На следующий день Дитрих повезли на новую операцию – со времени предыдущей прошло всего пять с половиной месяцев. Когда она пришла в сознание, в ее бедре красовался новехонький, ручной работы сустав. Она нарекла его «Джорджем». Гораздо приятнее загадочно произносить: «Знаешь, Джорджу там, у меня, сегодня не по себе», чем: «Мне досаждает мой протез». Она совершенно забыла, что «Джордж» было одним из кодовых имен Юла, – а может быть, не забыла?

Пока мой муж заботился о домашнем очаге, а дети подтрунивали над его стряпней, я занималась матерью: нужно было помочь ей встать и начать ходить. Она чувствовала себя очень хрупкой и неуверенной и пребывала в постоянной тревоге: не случилось ли чего с сидящим в ее теле кусочком нержавеющей стали. Всем попыткам поставить ее на ноги она противилась и безжалостно выгоняла физиотерапевтов. Даже когда сам доктор Стинчфилд наконец заставил ее подняться с кровати, едва за ним закрылась дверь, она легла обратно.

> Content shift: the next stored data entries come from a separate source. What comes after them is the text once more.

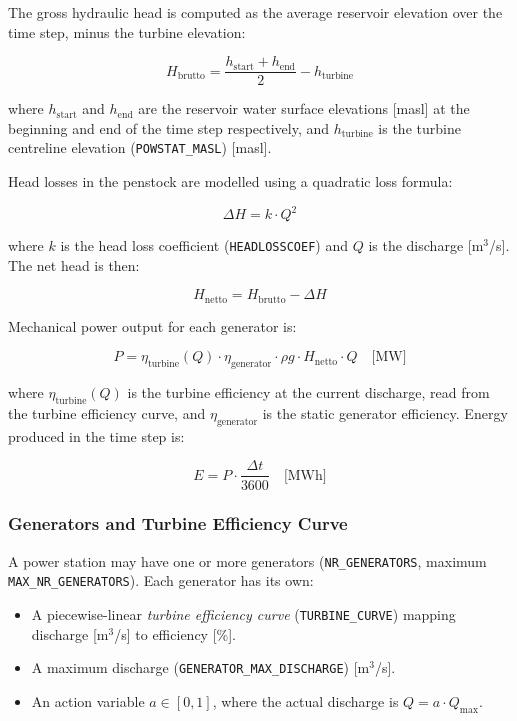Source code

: \documentclass[a4paper, 12pt]{report}
\begin{document}
	The gross hydraulic head is computed as the average reservoir elevation over the time step,
	minus the turbine elevation:

	$$
		H_\mathrm{brutto} = \frac{h_\mathrm{start} + h_\mathrm{end}}{2} - h_\mathrm{turbine}
	$$

	where $h_\mathrm{start}$ and $h_\mathrm{end}$ are the reservoir water surface elevations
	[masl] at the beginning and end of the time step respectively, and $h_\mathrm{turbine}$ is
	the turbine centreline elevation (\texttt{POWSTAT\_MASL}) [masl].

	Head losses in the penstock are modelled using a quadratic loss formula:

	\begin{equation}
	    \Delta H = k \cdot Q^2
        \label{eq:Headloss}
	\end{equation}
	

	where $k$ is the head loss coefficient (\texttt{HEADLOSSCOEF}) and $Q$ is the discharge
	[m$^3$/s]. The net head is then:


	\begin{equation}
	    H_\mathrm{netto} = H_\mathrm{brutto} - \Delta H
        \label{eq:Head_net}
	\end{equation}

	Mechanical power output for each generator is:

	\begin{equation}
	    P = \eta_\mathrm{turbine}(Q) \cdot \eta_\mathrm{generator} \cdot \rho g \cdot H_\mathrm{netto} \cdot Q \quad \text{[MW]}
        \label{eq:Gen_Mech_power}
	\end{equation}
	

	where $\eta_\mathrm{turbine}(Q)$ is the turbine efficiency at the current discharge, read from
	the turbine efficiency curve, and $\eta_\mathrm{generator}$ is the static generator efficiency.
	Energy produced in the time step is:

	$$
	E = P \cdot \frac{\Delta t}{3600} \quad \text{[MWh]}
	$$


	\subsubsection{Generators and Turbine Efficiency Curve}
	A power station may have one or more generators (\texttt{NR\_GENERATORS}, maximum
	\texttt{MAX\_NR\_GENERATORS}). Each generator has its own:

	\begin{itemize}
		\item A piecewise-linear \emph{turbine efficiency curve} (\texttt{TURBINE\_CURVE})
		mapping discharge [m$^3$/s] to efficiency [\%].
		\item A maximum discharge (\texttt{GENERATOR\_MAX\_DISCHARGE}) [m$^3$/s].
		\item An action variable $a \in [0, 1]$, where the actual discharge is
		$Q = a \cdot Q_\mathrm{max}$.
	\end{itemize}
\end{document}
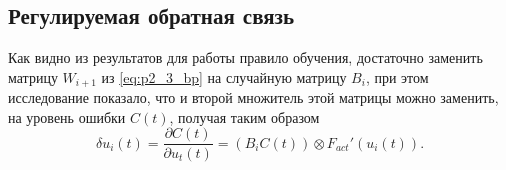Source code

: \subsection{Регулируемая обратная связь}
\iffalse
\indent Не смотря на то, что на сегодняшний день правило обратного распространения ошибки до сих является наиболее популярным и наиболее эффективным методом обучения нейронных сетей, биологическая оправданность этого способа стоит под вопросом не менее давно \cite{rumelhart1986david, grossberg1987competitive, crick1989recent}.\\
\indent Серия работ на тематику регулируемой обратной связи (\textit{feedback alignment}) \cite{lillicrap2014random, nokland2016direct, liao2015important} открывает новые направления работ на тематику методов обучения равных по эффективности методу обратному распространению ошибки, но исключающие наиболее ненатуральный момент в нём -- необходимость обратного распространения информации в сети.\\
\fi
\indent Как видно из результатов \cite{lillicrap2014random} для работы правило обучения, достаточно заменить матрицу $W_{i+1}$ из \eqref{eq:p2_3_bp} на случайную матрицу $B_{i}$, при этом исследование  \cite{nokland2016direct} показало, что и второй множитель этой матрицы можно заменить, на уровень ошибки $C(t)$, получая таким образом
\begin{equation} \label{eq:p2_3_fa}
\delta u_{i}(t) = \frac{\partial C(t)}{\partial u_{t}(t)} = (B_{i} C(t)) \otimes F_{act}'(u_{i}(t)).
\end{equation}
 
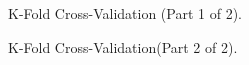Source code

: \begin{figure}[H]
	\centering
	\caption{K-Fold Cross-Validation (Part 1 of 2).}
	\label{fig:o2_1}
\end{figure}
\begin{figure}[H]
	\centering
	\caption{K-Fold Cross-Validation(Part 2 of 2).}
	\label{fig:o2_2}
\end{figure}
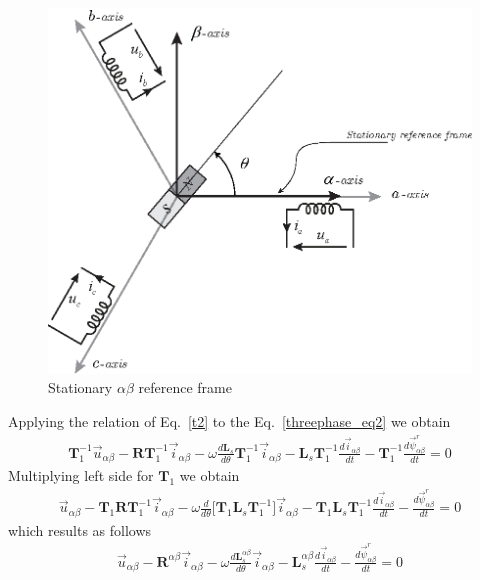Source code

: \documentclass[11pt,a4paper,oneside]{book}
\numberwithin{equation}{section}
\theoremstyle{it}
\theoremstyle{definition}
\begin{document}
\begin{figure}[H]
	\centering
	\includegraphics[width = 320pt, 
	keepaspectratio]{figures/pmsm/reference_frames_ab.eps}
	\captionsetup{width=0.5\textwidth, font=small} \caption	{Stationary $\alpha\beta$ 
		reference frame}
	\label{figure_reference_frames}
\end{figure}
Applying the relation of Eq.~\ref{t2} to the Eq.~\ref{threephase_eq2} we obtain
\begin{equation*}
	\begin{aligned}
		\mathbf{T}_1^{-1}\vec{u}_{\alpha\beta}-\mathbf{R}\mathbf{T}_1^{-1} 
		\vec{i}_{\alpha\beta}-\omega\frac{d\mathbf{L}_s}{d\theta} 
		\mathbf{T}_1^{-1}\vec{i}_{\alpha\beta}-\mathbf{L}_s \mathbf{T}_1^{-1} 
		\frac{d\vec{i}_{\alpha\beta}}{dt} -\mathbf{T}_1^{-1} 
		\frac{d\vec{\psi}^r_{\alpha\beta}}{dt} = 0
	\end{aligned} 
\end{equation*}
Multiplying left side for $\mathbf{T}_1$ we obtain
\begin{equation*}
	\begin{aligned}
		\vec{u}_{\alpha\beta}-\mathbf{T}_1\mathbf{R}\mathbf{T}_1^{-1}\vec{i}_{\alpha\beta}-\omega\frac{d}{d\theta}\Big[\mathbf{T}_1\mathbf{L}_s\mathbf{T}_1^{-1}\Big]\vec{i}_{\alpha\beta}-\mathbf{T}_1\mathbf{L}_s\mathbf{T}_1^{-1}\frac{d\vec{i}_{\alpha\beta}}{dt}-\frac{d\vec{\psi}^r_{\alpha\beta}}{dt}
		= 0
	\end{aligned} 
\end{equation*}
which results as follows
\begin{equation}
	\begin{aligned}
		\vec{u}_{\alpha\beta}-\mathbf{R}^{\alpha\beta}\vec{i}_{\alpha\beta}-\omega\frac{d\mathbf{L}_s^{\alpha\beta}}{d\theta}\vec{i}_{\alpha\beta}-\mathbf{L}_s^{\alpha\beta}\frac{d\vec{i}_{\alpha\beta}}{dt}-\frac{d\vec{\psi}^r_{\alpha\beta}}{dt}
		= 0
	\end{aligned} 
\end{equation}
\end{document}
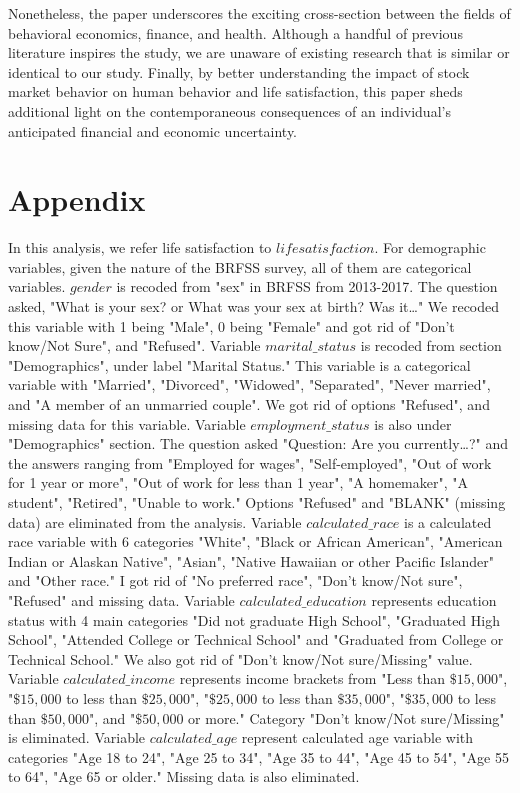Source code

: \documentclass[11pt,a4paper,oldfontcommands]{memoir}
\begin{document}
{\begin{footnotesize}
Nonetheless, the paper underscores the exciting cross-section between the fields of behavioral economics, finance, and health. Although a handful of previous literature inspires the study, we are unaware of existing research that is similar or identical to our study. Finally, by better understanding the impact of stock market behavior on human behavior and life satisfaction, this paper sheds additional light on the contemporaneous consequences of an individual's anticipated financial and economic uncertainty.

\section{Appendix}

In this analysis, we refer life satisfaction to $life satisfaction$. For demographic variables, given the nature of the BRFSS survey, all of them are categorical variables. $gender$ is recoded from "sex" in BRFSS from 2013-2017. The question asked, "What is your sex? or What was your sex at birth? Was it…" We recoded this variable with 1 being "Male", 0 being "Female" and got rid of "Don't know/Not Sure", and "Refused". Variable $marital\_status$ is recoded from section "Demographics", under label "Marital Status." This variable is a categorical variable with "Married", "Divorced", "Widowed", "Separated", "Never married", and "A member of an unmarried couple". We got rid of options "Refused", and missing data for this variable. Variable $employment\_status$ is also under "Demographics" section. The question asked "Question: Are you currently…?" and the answers ranging from "Employed for wages", "Self-employed", "Out of work for 1 year or more", "Out of work for less than 1 year", "A homemaker", "A student", "Retired", "Unable to work." Options "Refused" and "BLANK" (missing data) are eliminated from the analysis. Variable $calculated\_race$ is a calculated race variable with 6 categories "White", "Black or African American", "American Indian or Alaskan Native", "Asian", "Native Hawaiian or other Pacific Islander" and "Other race." I got rid of "No preferred race", "Don't know/Not sure", "Refused" and missing data. Variable $calculated\_education$ represents education status with 4 main categories "Did not graduate High School", "Graduated High School", "Attended College or Technical School" and "Graduated from College or Technical School." We also got rid of "Don't know/Not sure/Missing" value. Variable $calculated\_income$ represents income brackets from "Less than $\$15,000$", "$\$15,000$ to less than $\$25,000$", "$\$25,000$ to less than $\$35,000$", "$\$35,000$ to less than $\$50,000$", and "$\$50,000$ or more." Category "Don’t know/Not sure/Missing" is eliminated. Variable $calculated\_age$ represent calculated age variable with categories "Age 18 to 24", "Age 25 to 34", "Age 35 to 44", "Age 45 to 54", "Age 55 to 64", "Age 65 or older."  Missing data is also eliminated. 


\end{footnotesize}}
\end{document}
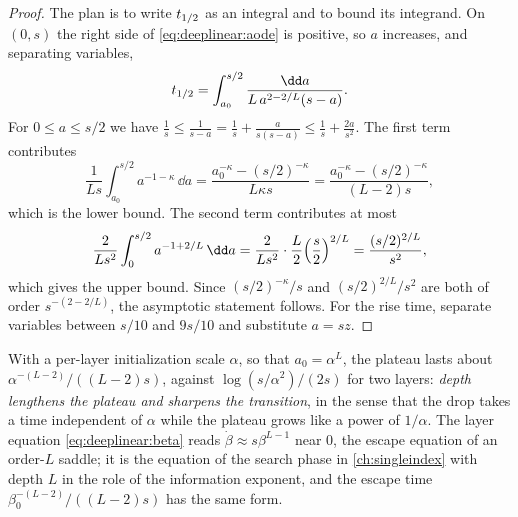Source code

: \begin{refsection}

\begin{proof}
The plan is to write $\dlhalf$ as an integral and to bound its integrand. On $(0,s)$ the right side of \eqref{eq:deeplinear:aode} is positive, so $a$ increases, and separating variables,
\[
  \dlhalf=\int_{a_0}^{s/2}\frac{\dd a}{L\,a^{2-2/L}(s-a)} .
\]
For $0\le a\le s/2$ we have $\frac1s\le\frac1{s-a}=\frac1s+\frac{a}{s(s-a)}\le\frac1s+\frac{2a}{s^2}$. The first term contributes
\[
  \frac1{Ls}\int_{a_0}^{s/2}a^{-1-\kappa}\,\dd a=\frac{a_0^{-\kappa}-(s/2)^{-\kappa}}{L\kappa s}=\frac{a_0^{-\kappa}-(s/2)^{-\kappa}}{(L-2)s},
\]
which is the lower bound. The second term contributes at most
\[
  \frac2{Ls^2}\int_0^{s/2}a^{-1+2/L}\,\dd a=\frac2{Ls^2}\cdot\frac L2\Bigl(\frac s2\Bigr)^{2/L}=\frac{(s/2)^{2/L}}{s^2},
\]
which gives the upper bound. Since $(s/2)^{-\kappa}/s$ and $(s/2)^{2/L}/s^2$ are both of order $s^{-(2-2/L)}$, the asymptotic statement follows. For the rise time, separate variables between $s/10$ and $9s/10$ and substitute $a=sz$.
\end{proof}

With a per-layer initialization scale $\alpha$, so that $a_0=\alpha^L$, the plateau lasts about $\alpha^{-(L-2)}/((L-2)s)$, against $\log(s/\alpha^2)/(2s)$ for two layers: \emph{depth lengthens the plateau and sharpens the transition}, in the sense that the drop takes a time independent of $\alpha$ while the plateau grows like a power of $1/\alpha$. The layer equation \eqref{eq:deeplinear:beta} reads $\dot\beta\approx s\beta^{L-1}$ near $0$, the escape equation of an order-$L$ saddle; it is the equation of the search phase in \cref{ch:singleindex} with depth $L$ in the role of the information exponent, and the escape time $\beta_0^{-(L-2)}/((L-2)s)$ has the same form.


\end{refsection}
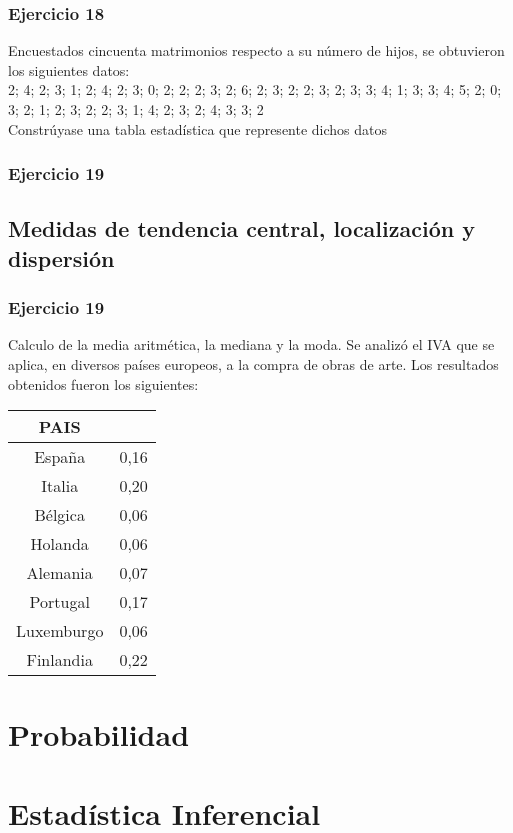 \documentclass[11pt,letterpaper]{report}
\begin{document}
      \subsection*{Ejercicio 18}
        Encuestados cincuenta matrimonios respecto a su número de hijos, se obtuvieron los siguientes datos:\\

        2; 4; 2; 3; 1; 2; 4; 2; 3; 0; 2; 2; 2; 3; 2; 6; 2; 3; 2; 2; 3; 2; 3; 3; 4; 1; 3; 3; 4; 5; 2; 0; 3; 2; 1; 2; 3; 2; 2; 3; 1; 4; 2; 3; 2; 4; 3; 3; 2\\

        Constrúyase una tabla estadística que represente dichos datos
      \subsection*{Ejercicio 19}



    \section{Medidas de tendencia central, localización y dispersión}
      \subsection*{Ejercicio 19}
        Calculo de la media aritmética, la mediana y la moda. Se analizó el IVA que se aplica, en diversos países europeos, a la compra de obras de arte. Los resultados obtenidos fueron los siguientes:
        \begin{table}[!h]
            \begin{tabular}{|c|c|}
                \hline
                PAIS& \\
                \hline
                España &0,16\\
                Italia &0,20\\
                Bélgica& 0,06\\
                Holanda& 0,06\\
                Alemania& 0,07\\
                Portugal& 0,17\\
                Luxemburgo& 0,06\\
                Finlandia& 0,22\\
                \hline
            \end{tabular}
        \end{table}

  \chapter{Probabilidad}
  \chapter{Estad\'istica Inferencial}
\end{document}
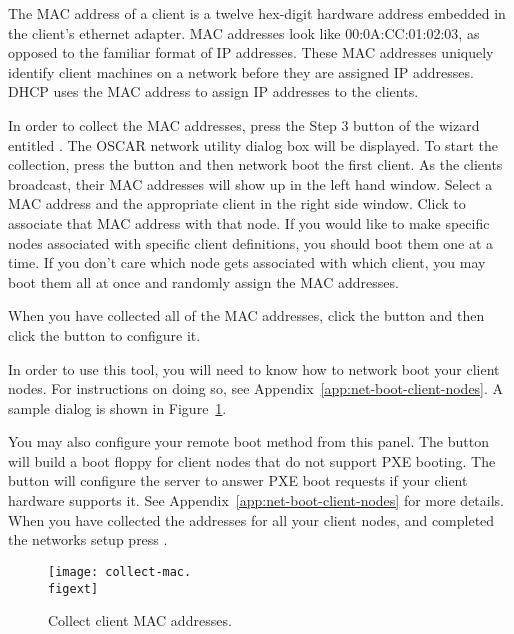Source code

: The MAC address of a client
is a twelve hex-digit hardware address embedded in the client's
ethernet adapter. MAC addresses look like 00:0A:CC:01:02:03, as
opposed to the familiar format of IP addresses. These MAC addresses
uniquely identify client machines on a network before they are
assigned IP addresses. DHCP uses the MAC address to assign IP 
addresses to the clients.

In order to collect the MAC addresses,  press the Step 3 button
  of the wizard entitled . The
  OSCAR network utility dialog box will be displayed.
  To start the collection, press the  button and then
  network boot the first client.  As the clients broadcast, their MAC addresses
  will show up in the left hand window. Select a MAC address and the appropriate
  client in the right side window. Click  to 
  associate that MAC address with that node. If you would like to make 
  specific nodes associated with specific client definitions, you should
  boot them one at a time. If you don't care which node gets associated
  with which client, you may boot them all at once and randomly assign
  the MAC addresses.

  When you have collected all of the MAC addresses, click the 
  button and then click the  button to configure it.

  In order to use this tool, you will need to know
  how to network boot your client nodes.  For instructions on doing
  so, see Appendix~\ref{app:net-boot-client-nodes}. A sample dialog
  is shown in Figure~\ref{fig:detailed-collect-mac}. 
 
  You may also configure your remote boot method from this panel. The
   button will build a boot floppy for
  client nodes that do not support PXE booting. The  button will configure the server to answer PXE boot requests if
  your client hardware supports it. See Appendix~\ref{app:net-boot-client-nodes}
  for more details.
  When you have collected the
  addresses for all your client nodes, and completed the networks setup
  press .

\begin{figure}[htbp]
  \begin{center}
    \texttt{[image: collect-mac.\\figext]}
    \caption{Collect client MAC addresses.}
    \label{fig:detailed-collect-mac}
  \end{center}
\end{figure}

Как-то я мельком упомянула, что на одиннадцатое сентября намечен ее концерт в «Гросвенор Хаус» в Лондоне, и спросила, не поручит ли она мне разорвать контракт. Она, лежа, молча меня выслушала. Я знала, что теперь она встанет и отдаст себя в руки физиотерапевта.

И снова матери предстоял трудный период отвыкания от спиртного, когда она ненавидела весь мир за его жестокость – и в первую очередь, конечно, персонал Колумбийского пресвитерианского госпиталя. Хуже всего пришлось молоденькой девушке – ее физиотерапевту. Я помню, как она была ошарашена, когда мать заявила, что заставлять ее практиковаться в подъеме по ступенькам – пустая трата времени, что она, Марлен Дитрих, не видит ни оснований, ни необходимости впредь этим заниматься. Немудреная мысль о том, что кто-то способен просто исключить такую вещь, как лестница, из своей жизни, не укладывалась в голове бедняжки. Оставшись со мной наедине, она спросила:

– Ваша мать не шутит? Она именно это хотела сказать? Что не намерена никогда в жизни пользоваться лестницами?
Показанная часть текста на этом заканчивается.